### TASK DIRECTIONS
Within the records, how many lines hold the word "uniqueExternalId"? State that number alone.

### Pictures paired with source code
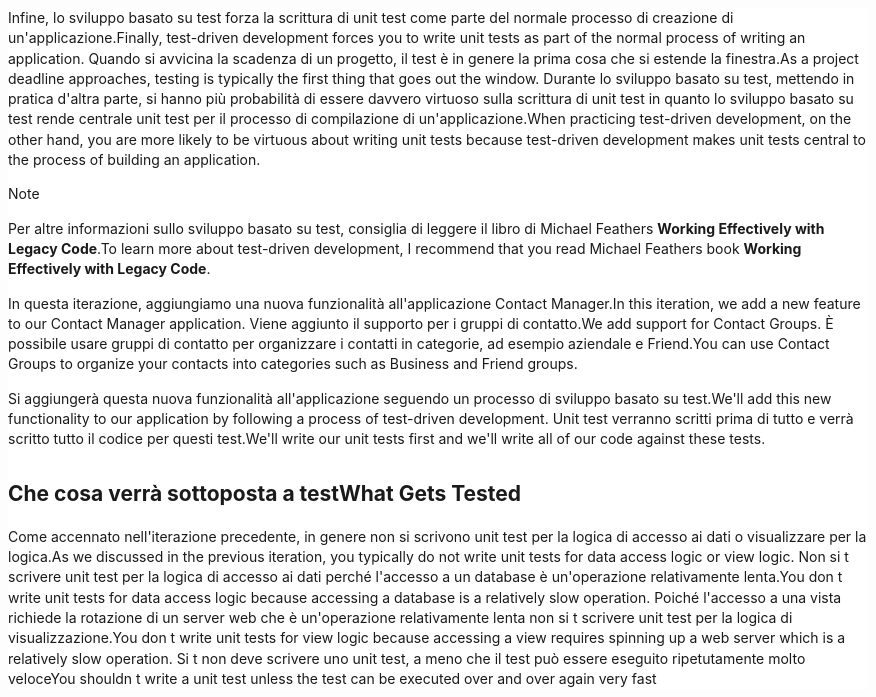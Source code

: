 <span data-ttu-id="3d212-163">Infine, lo sviluppo basato su test forza la scrittura di unit test come parte del normale processo di creazione di un'applicazione.</span><span class="sxs-lookup"><span data-stu-id="3d212-163">Finally, test-driven development forces you to write unit tests as part of the normal process of writing an application.</span></span> <span data-ttu-id="3d212-164">Quando si avvicina la scadenza di un progetto, il test è in genere la prima cosa che si estende la finestra.</span><span class="sxs-lookup"><span data-stu-id="3d212-164">As a project deadline approaches, testing is typically the first thing that goes out the window.</span></span> <span data-ttu-id="3d212-165">Durante lo sviluppo basato su test, mettendo in pratica d'altra parte, si hanno più probabilità di essere davvero virtuoso sulla scrittura di unit test in quanto lo sviluppo basato su test rende centrale unit test per il processo di compilazione di un'applicazione.</span><span class="sxs-lookup"><span data-stu-id="3d212-165">When practicing test-driven development, on the other hand, you are more likely to be virtuous about writing unit tests because test-driven development makes unit tests central to the process of building an application.</span></span>

> [!NOTE] 
> 
> <span data-ttu-id="3d212-166">Per altre informazioni sullo sviluppo basato su test, consiglia di leggere il libro di Michael Feathers **Working Effectively with Legacy Code**.</span><span class="sxs-lookup"><span data-stu-id="3d212-166">To learn more about test-driven development, I recommend that you read Michael Feathers book **Working Effectively with Legacy Code**.</span></span>


<span data-ttu-id="3d212-167">In questa iterazione, aggiungiamo una nuova funzionalità all'applicazione Contact Manager.</span><span class="sxs-lookup"><span data-stu-id="3d212-167">In this iteration, we add a new feature to our Contact Manager application.</span></span> <span data-ttu-id="3d212-168">Viene aggiunto il supporto per i gruppi di contatto.</span><span class="sxs-lookup"><span data-stu-id="3d212-168">We add support for Contact Groups.</span></span> <span data-ttu-id="3d212-169">È possibile usare gruppi di contatto per organizzare i contatti in categorie, ad esempio aziendale e Friend.</span><span class="sxs-lookup"><span data-stu-id="3d212-169">You can use Contact Groups to organize your contacts into categories such as Business and Friend groups.</span></span>

<span data-ttu-id="3d212-170">Si aggiungerà questa nuova funzionalità all'applicazione seguendo un processo di sviluppo basato su test.</span><span class="sxs-lookup"><span data-stu-id="3d212-170">We'll add this new functionality to our application by following a process of test-driven development.</span></span> <span data-ttu-id="3d212-171">Unit test verranno scritti prima di tutto e verrà scritto tutto il codice per questi test.</span><span class="sxs-lookup"><span data-stu-id="3d212-171">We'll write our unit tests first and we'll write all of our code against these tests.</span></span>

## <a name="what-gets-tested"></a><span data-ttu-id="3d212-172">Che cosa verrà sottoposta a test</span><span class="sxs-lookup"><span data-stu-id="3d212-172">What Gets Tested</span></span>

<span data-ttu-id="3d212-173">Come accennato nell'iterazione precedente, in genere non si scrivono unit test per la logica di accesso ai dati o visualizzare per la logica.</span><span class="sxs-lookup"><span data-stu-id="3d212-173">As we discussed in the previous iteration, you typically do not write unit tests for data access logic or view logic.</span></span> <span data-ttu-id="3d212-174">Non si t scrivere unit test per la logica di accesso ai dati perché l'accesso a un database è un'operazione relativamente lenta.</span><span class="sxs-lookup"><span data-stu-id="3d212-174">You don t write unit tests for data access logic because accessing a database is a relatively slow operation.</span></span> <span data-ttu-id="3d212-175">Poiché l'accesso a una vista richiede la rotazione di un server web che è un'operazione relativamente lenta non si t scrivere unit test per la logica di visualizzazione.</span><span class="sxs-lookup"><span data-stu-id="3d212-175">You don t write unit tests for view logic because accessing a view requires spinning up a web server which is a relatively slow operation.</span></span> <span data-ttu-id="3d212-176">Si t non deve scrivere uno unit test, a meno che il test può essere eseguito ripetutamente molto veloce</span><span class="sxs-lookup"><span data-stu-id="3d212-176">You shouldn t write a unit test unless the test can be executed over and over again very fast</span></span>

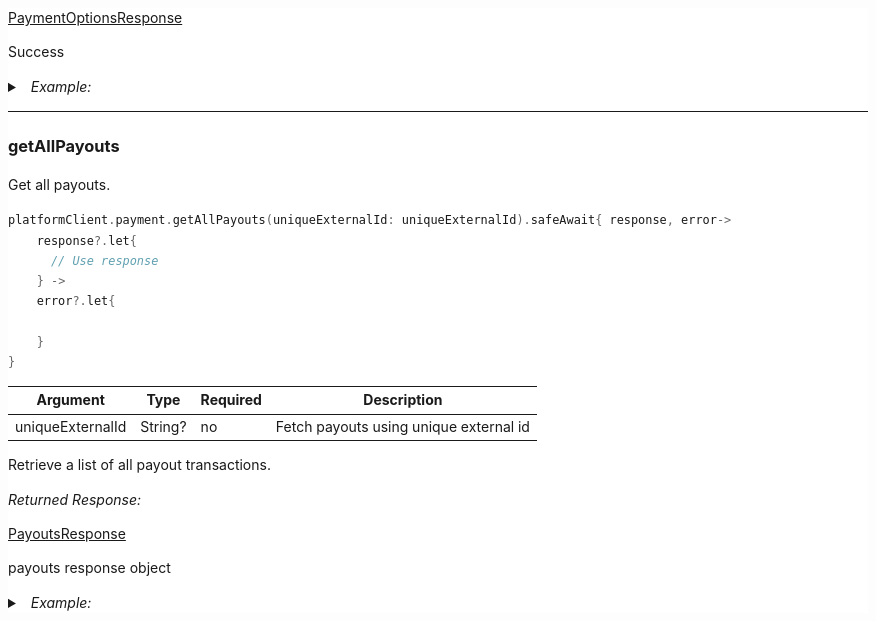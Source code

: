 [PaymentOptionsResponse](#PaymentOptionsResponse)

Success




<details><summary><i>&nbsp; Example:</i></summary></details>









---


### getAllPayouts
Get all payouts.




```kotlin
platformClient.payment.getAllPayouts(uniqueExternalId: uniqueExternalId).safeAwait{ response, error->
    response?.let{
      // Use response
    } ->
    error?.let{
      
    } 
}
```





| Argument  |  Type  | Required | Description |
| --------- | -----  | -------- | ----------- | 
| uniqueExternalId | String? | no | Fetch payouts using unique external id |  



Retrieve a list of all payout transactions.

*Returned Response:*




[PayoutsResponse](#PayoutsResponse)

payouts response object




<details><summary><i>&nbsp; Example:</i></summary></details>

### TASK SOLUTION
2